• EXERCISE DETAILS: Copy out all lines from the entries below in which "virtualenv" occurs.

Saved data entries
☆ ☆ ☆ ☆

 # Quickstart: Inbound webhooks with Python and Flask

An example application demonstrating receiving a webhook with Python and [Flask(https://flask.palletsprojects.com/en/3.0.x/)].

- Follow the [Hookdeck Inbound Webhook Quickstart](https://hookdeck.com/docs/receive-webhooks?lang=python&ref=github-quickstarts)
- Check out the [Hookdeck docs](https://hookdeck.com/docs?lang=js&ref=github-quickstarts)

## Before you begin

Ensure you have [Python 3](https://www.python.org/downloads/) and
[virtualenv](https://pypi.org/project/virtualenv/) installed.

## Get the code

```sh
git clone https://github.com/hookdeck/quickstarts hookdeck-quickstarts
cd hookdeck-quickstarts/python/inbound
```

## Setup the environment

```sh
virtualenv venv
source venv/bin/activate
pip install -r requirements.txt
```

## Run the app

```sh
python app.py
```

☆ ☆ ☆ ☆

• WRITTEN ANSWER:
[virtualenv](https://pypi.org/project/virtualenv/) installed.
virtualenv venv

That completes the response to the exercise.